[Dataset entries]
=== Begin Enclosure ===

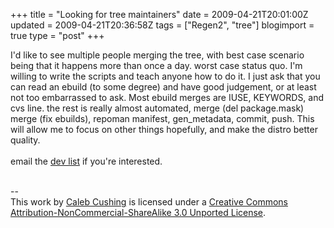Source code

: +++
title = "Looking for tree maintainers"
date = 2009-04-21T20:01:00Z
updated = 2009-04-21T20:36:58Z
tags = ["Regen2", "tree"]
blogimport = true 
type = "post"
+++

I'd like to see multiple people merging the tree, with best case scenario being that it happens more than once a day. worst case status quo. I'm willing to write the scripts and teach anyone how to do it. I just ask that you can read an ebuild (to some degree) and have good judgement, or at least not too embarrassed to ask. Most ebuild merges are IUSE, KEYWORDS, and cvs line. the rest is really almost automated, merge (del package.mask) merge (fix ebuilds), repoman manifest, gen_metadata, commit, push. This will allow me to focus on other things hopefully, and make the distro better quality.<br /><br />email the <a href="http://groups.google.com/group/regen2-dev">dev list</a> if you're interested.<div class="blogger-post-footer"><br />--<br />
This <span xmlns:dc="http://purl.org/dc/elements/1.1/" href="http://purl.org/dc/dcmitype/Text" rel="dc:type">work</span> by <a xmlns:cc="http://creativecommons.org/ns#" href="http://www.xenoterracide.com" property="cc:attributionName" rel="cc:attributionURL">Caleb Cushing</a> is licensed under a <a rel="license" href="http://creativecommons.org/licenses/by-nc-sa/3.0/">Creative Commons Attribution-NonCommercial-ShareAlike 3.0 Unported License</a>.</div>
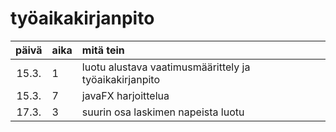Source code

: # työaikakirjanpito

| päivä | aika | mitä tein  |
| :----:|:-----| :-----|
| 15.3. | 1   | luotu alustava vaatimusmäärittely ja työaikakirjanpito |
| 15.3. | 7   | javaFX harjoittelua |
| 17.3. | 3   | suurin osa laskimen napeista luotu |
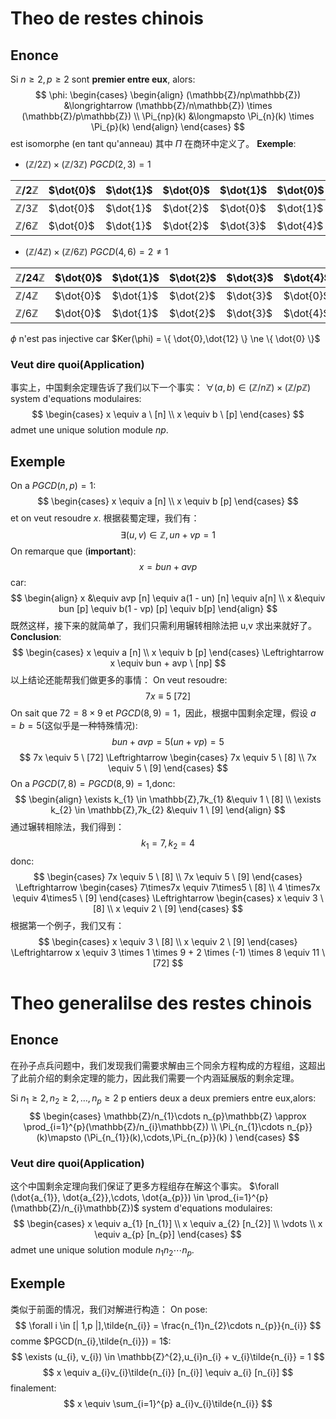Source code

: # Theo de restes chinois
## Enonce
Si $n \ge 2,p \ge 2$ sont **premier entre eux**, alors:
$$
\phi:
\begin{cases}
\begin{align}
(\mathbb{Z}/np\mathbb{Z}) &\longrightarrow (\mathbb{Z}/n\mathbb{Z}) \times (\mathbb{Z}/p\mathbb{Z}) \\
\Pi_{np}(k) &\longmapsto \Pi_{n}(k) \times \Pi_{p}(k)
\end{align}
\end{cases}
$$
est isomorphe (en tant qu'anneau) 
其中 $\Pi$ 在商环中定义了。
**Exemple**:
- $(\mathbb{Z}/2\mathbb{Z}) \times (\mathbb{Z}/3\mathbb{Z})$
$PGCD(2,3) = 1$

|$\mathbb{Z}/2\mathbb{Z}$|$\dot{0}$|$\dot{1}$|$\dot{0}$|$\dot{1}$|$\dot{0}$|$\dot{1}$|
|---|---|---|---|---|---|---|
|$\mathbb{Z}/3\mathbb{Z}$|$\dot{0}$|$\dot{1}$|$\dot{2}$|$\dot{0}$|$\dot{1}$|$\dot{2}$|
|$\mathbb{Z}/6\mathbb{Z}$|$\dot{0}$|$\dot{1}$|$\dot{2}$|$\dot{3}$|$\dot{4}$|$\dot{5}$|
- $(\mathbb{Z}/4\mathbb{Z}) \times (\mathbb{Z}/6\mathbb{Z})$
$PGCD(4,6) = 2 \ne 1$

| $\mathbb{Z}/24\mathbb{Z}$ | $\dot{0}$ | $\dot{1}$ | $\dot{2}$ | $\dot{3}$ | $\dot{4}$ | $\dot{5}$ | $\dot{6}$ | $\dot{7}$ | $\dot{8}$ | $\dot{9}$ | $\dot{10}$ | $\dot{11}$ | $\dot{12}$ | $\dot{13}$ | $\dot{14}$ | $\dot{15}$ | $\dot{16}$ | $\dot{17}$ | $\dot{18}$ | $\dot{19}$ | $\dot{20}$ | $\dot{21}$ | $\dot{22}$ | $\dot{23}$ |
| ---- | ---- | ---- | ---- | ---- | ---- | ---- | ---- | ---- | ---- | ---- | ---- | ---- | ---- | ---- | ---- | ---- | ---- | ---- | ---- | ---- | ---- | ---- | ---- | ---- |
| $\mathbb{Z}/4\mathbb{Z}$ | $\dot{0}$ | $\dot{1}$ | $\dot{2}$ | $\dot{3}$ | $\dot{0}$ | $\dot{1}$ | $\dot{2}$ | $\dot{3}$ | $\dot{0}$ | $\dot{1}$ | $\dot{2}$ | $\dot{3}$ | $\dot{0}$ | $\dot{1}$ | $\dot{2}$ | $\dot{3}$ | $\dot{0}$ | $\dot{1}$ | $\dot{2}$ | $\dot{3}$ | $\dot{0}$ | $\dot{1}$ | $\dot{2}$ | $\dot{3}$ |
| $\mathbb{Z}/6\mathbb{Z}$ | $\dot{0}$ | $\dot{1}$ | $\dot{2}$ | $\dot{3}$ | $\dot{4}$ | $\dot{5}$ | $\dot{0}$ | $\dot{1}$ | $\dot{2}$ | $\dot{3}$ | $\dot{4}$ | $\dot{5}$ | $\dot{0}$ | $\dot{1}$ | $\dot{2}$ | $\dot{3}$ | $\dot{4}$ | $\dot{5}$ | $\dot{0}$ | $\dot{1}$ | $\dot{2}$ | $\dot{3}$ | $\dot{4}$ | $\dot{5}$ |
$\phi$ n'est pas injective car $Ker(\phi) = \{ \dot{0},\dot{12} \} \ne \{ \dot{0} \}$

### Veut dire quoi(Application)
事实上，中国剩余定理告诉了我们以下一个事实：
$\forall (a, b) \in (\mathbb{Z}/n\mathbb{Z}) \times (\mathbb{Z}/p\mathbb{Z})$ system d'equations modulaires:
$$
\begin{cases}
x \equiv a \ [n] \\
x \equiv b \ [p]
\end{cases}
$$
admet une unique solution module $np$.

## Exemple
On a $PGCD(n,p) = 1$:
$$
\begin{cases}
x \equiv a [n] \\
x \equiv b [p]
\end{cases}
$$
et on veut resoudre $x$. 根据裴蜀定理，我们有：
$$
\exists(u,v) \in \mathbb{Z},un + vp = 1
$$
On remarque que (**important**):
$$
x = bun + avp
$$
car:
$$
\begin{align}
x &\equiv avp [n] \equiv a(1 - un) [n] \equiv a[n] \\
x &\equiv bun [p] \equiv b(1 - vp) [p] \equiv b[p]
\end{align}
$$
既然这样，接下来的就简单了，我们只需利用辗转相除法把 u,v 求出来就好了。
**Conclusion**:
$$
\begin{cases}
x \equiv a [n] \\
x \equiv b [p]
\end{cases}
\Leftrightarrow
x \equiv bun + avp \ [np]
$$
以上结论还能帮我们做更多的事情：
On veut resoudre:
$$
7x \equiv 5 \ [72]
$$
On sait que $72 = 8 \times 9$ et $PGCD(8,9) = 1$，因此，根据中国剩余定理，假设 $a = b = 5$(这似乎是一种特殊情况):
$$
bun + avp = 5(un + vp) = 5
$$
$$
7x \equiv 5 \ [72] \Leftrightarrow
\begin{cases}
7x \equiv 5 \ [8] \\
7x \equiv 5 \ [9]
\end{cases}
$$
On a $PGCD(7,8) = PGCD(8,9) = 1$,donc:
$$
\begin{align}
\exists k_{1} \in \mathbb{Z},7k_{1} &\equiv 1 \ [8] \\
\exists k_{2} \in \mathbb{Z},7k_{2} &\equiv 1 \ [9]
\end{align}
$$
通过辗转相除法，我们得到：
$$
k_{1} = 7,k_{2} = 4
$$
donc:
$$
\begin{cases}
7x \equiv 5 \ [8] \\
7x \equiv 5 \ [9]
\end{cases}
\Leftrightarrow
\begin{cases}
7\times7x \equiv 7\times5 \ [8] \\
4 \times7x \equiv 4\times5 \ [9]
\end{cases}
\Leftrightarrow
\begin{cases}
x \equiv 3 \ [8] \\
x \equiv 2 \ [9]
\end{cases}
$$
 根据第一个例子，我们又有：
 $$
\begin{cases}
x \equiv 3 \ [8] \\
x \equiv 2 \ [9]
\end{cases}
\Leftrightarrow
x \equiv 3 \times 1 \times 9 + 2 \times (-1) \times 8 \equiv 11 \ [72]
 $$

# Theo generalilse des restes chinois
## Enonce
在孙子点兵问题中，我们发现我们需要求解由三个同余方程构成的方程组，这超出了此前介绍的剩余定理的能力，因此我们需要一个内涵延展版的剩余定理。

Si $n_{1} \ge 2,n_{2} \ge 2,\dots, n_{p} \ge 2$ p entiers deux a deux premiers entre eux,alors:
$$
\begin{cases}
\mathbb{Z}/n_{1}\cdots n_{p}\mathbb{Z} \approx \prod_{i=1}^{p}(\mathbb{Z}/n_{i}\mathbb{Z}) \\
\Pi_{n_{1}\cdots n_{p}}(k)\mapsto (\Pi_{n_{1}}(k),\cdots,\Pi_{n_{p}}(k) )
\end{cases}
$$
### Veut dire quoi(Application)
这个中国剩余定理向我们保证了更多方程组存在解这个事实。
$\forall (\dot{a_{1}}, \dot{a_{2}},\cdots, \dot{a_{p}}) \in \prod_{i=1}^{p}(\mathbb{Z}/n_{i}\mathbb{Z})$ system d'equations modulaires:
$$
\begin{cases}
x \equiv a_{1} [n_{1}] \\
x \equiv a_{2} [n_{2}] \\
\vdots \\
x \equiv a_{p} [n_{p}]
\end{cases}
$$
admet une unique solution module $n_{1}n_{2}\cdots n_{p}$.

## Exemple
类似于前面的情况，我们对解进行构造：
On pose:
$$
\forall i \in [| 1,p |],\tilde{n_{i}} = \frac{n_{1}n_{2}\cdots n_{p}}{n_{i}}
$$
comme $PGCD(n_{i},\tilde{n_{i}}) = 1$:
$$
\exists (u_{i}, v_{i}) \in \mathbb{Z}^{2},u_{i}n_{i} + v_{i}\tilde{n_{i}} = 1
$$
$$
x \equiv a_{i}v_{i}\tilde{n_{i}} [n_{i}] \equiv a_{i} [n_{i}]
$$
finalement:
$$
x \equiv \sum_{i=1}^{p} a_{i}v_{i}\tilde{n_{i}}
$$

=== End Enclosure ===

[WHAT TO WORK ON] Gather from the data above every line with the string "työaikakirjanpito".

[THE COMPLETED TASK]
: # työaikakirjanpito
| 15.3. | 1   | luotu alustava vaatimusmäärittely ja työaikakirjanpito |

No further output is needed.